When I asked about whether she’d vote for Biden, Christina Abraham, a civil and human rights attorney in Chicago, told me: “I’m still on the fence about it because I don’t think the Democratic Party has fully taken seriously people of colour and people who are marginalised. It feels like they’re using them to pass their own elitist establishment agenda. We’re torn because we don’t want to keep being used as a facade in this constant competition between parties, neither of which are taking our interests into consideration. The only person who I thought did that was Bernie Sanders and he was completely treated unfairly. On the other hand, we see Trump and the pandemic as a threat to democracy in the US and our system of governance. That’s why the Democratic Party is struggling. Trump should be able to be beaten by any competent professional; it’s not because Trump is good that we run the risk of him actually winning again. It’s because people don’t have faith in the Democratic Party – they’re not listening to the things people actually need like economic and socio-economic equality. The Democratic Party doesn’t have my respect.”

Trump reacts to Antifa.com redirecting to Biden's website

You may be wondering whether Kamala Harris on Biden’s ticket convinced me more? It didn’t.
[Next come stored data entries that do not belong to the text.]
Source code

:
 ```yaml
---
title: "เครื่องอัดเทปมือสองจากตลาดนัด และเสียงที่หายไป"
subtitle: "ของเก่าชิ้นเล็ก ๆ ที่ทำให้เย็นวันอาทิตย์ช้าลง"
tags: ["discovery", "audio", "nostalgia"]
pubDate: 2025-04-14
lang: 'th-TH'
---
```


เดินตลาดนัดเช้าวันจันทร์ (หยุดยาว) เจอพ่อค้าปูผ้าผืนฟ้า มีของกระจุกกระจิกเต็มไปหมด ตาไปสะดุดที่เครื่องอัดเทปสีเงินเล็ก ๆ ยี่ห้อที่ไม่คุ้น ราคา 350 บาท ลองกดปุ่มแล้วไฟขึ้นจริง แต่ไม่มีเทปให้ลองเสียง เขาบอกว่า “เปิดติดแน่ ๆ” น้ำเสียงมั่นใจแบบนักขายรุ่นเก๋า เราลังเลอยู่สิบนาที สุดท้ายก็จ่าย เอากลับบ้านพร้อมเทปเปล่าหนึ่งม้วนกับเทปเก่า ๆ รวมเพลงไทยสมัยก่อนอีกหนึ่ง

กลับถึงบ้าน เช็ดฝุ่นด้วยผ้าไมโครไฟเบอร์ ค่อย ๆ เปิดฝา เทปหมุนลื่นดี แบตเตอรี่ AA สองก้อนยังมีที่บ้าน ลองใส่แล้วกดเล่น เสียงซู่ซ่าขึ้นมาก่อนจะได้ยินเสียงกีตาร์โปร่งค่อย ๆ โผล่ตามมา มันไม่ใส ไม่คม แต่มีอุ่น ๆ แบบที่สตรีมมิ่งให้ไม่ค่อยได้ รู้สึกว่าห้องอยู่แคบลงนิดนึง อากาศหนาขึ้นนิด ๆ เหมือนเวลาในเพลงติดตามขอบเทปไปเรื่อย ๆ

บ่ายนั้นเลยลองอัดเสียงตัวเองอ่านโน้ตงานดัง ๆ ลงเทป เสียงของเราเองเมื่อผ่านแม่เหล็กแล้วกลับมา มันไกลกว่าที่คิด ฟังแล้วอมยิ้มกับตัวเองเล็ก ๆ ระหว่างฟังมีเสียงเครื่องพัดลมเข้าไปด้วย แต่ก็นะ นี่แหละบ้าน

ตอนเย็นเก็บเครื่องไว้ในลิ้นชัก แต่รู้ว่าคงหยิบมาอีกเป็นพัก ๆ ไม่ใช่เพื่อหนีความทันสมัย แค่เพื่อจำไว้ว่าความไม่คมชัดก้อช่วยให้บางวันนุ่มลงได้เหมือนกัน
Yes, I am happy to see a black and Asian American woman as a running mate for vice president because representation in government is very important. And I will admit I have enjoyed her grill Trump administration officials in Senate hearings. But Biden’s choice to make her his VP is a simple act of tokenism; it’s all for the sake of appearing progressive. I’ve written before about a Biden-Harris ticket and how she’s a centrist, establishment Democrat with a track record as attorney general of California that doesn’t substantively reflect most progressive values.

I feel backed into a corner. On one side, the fate of my country dangles in front of me with what I believe is a maniacal, traitorous, misogynistic, racist, incompetent, malignant narcissist at its helm. On the other, a vote for the same corrupt establishment politics that led us to the mass incarceration rates of minorities, public disregard for survivors of sexual assault, and the perpetuation of socio-economic disparities that have made communities of colour so vulnerable to the health and economic effects of the pandemic in the first place.

I am disgusted; I feel I have no choice but to vote for the lesser of the two evils this time, even though I know that this is not what progress looks like. A true democracy must offer more than the status quo, two-party candidates, at the presidential level; we need a viable, progressive third-party candidate and a chance for that person to actually win. The end does not justify the means in a real democracy.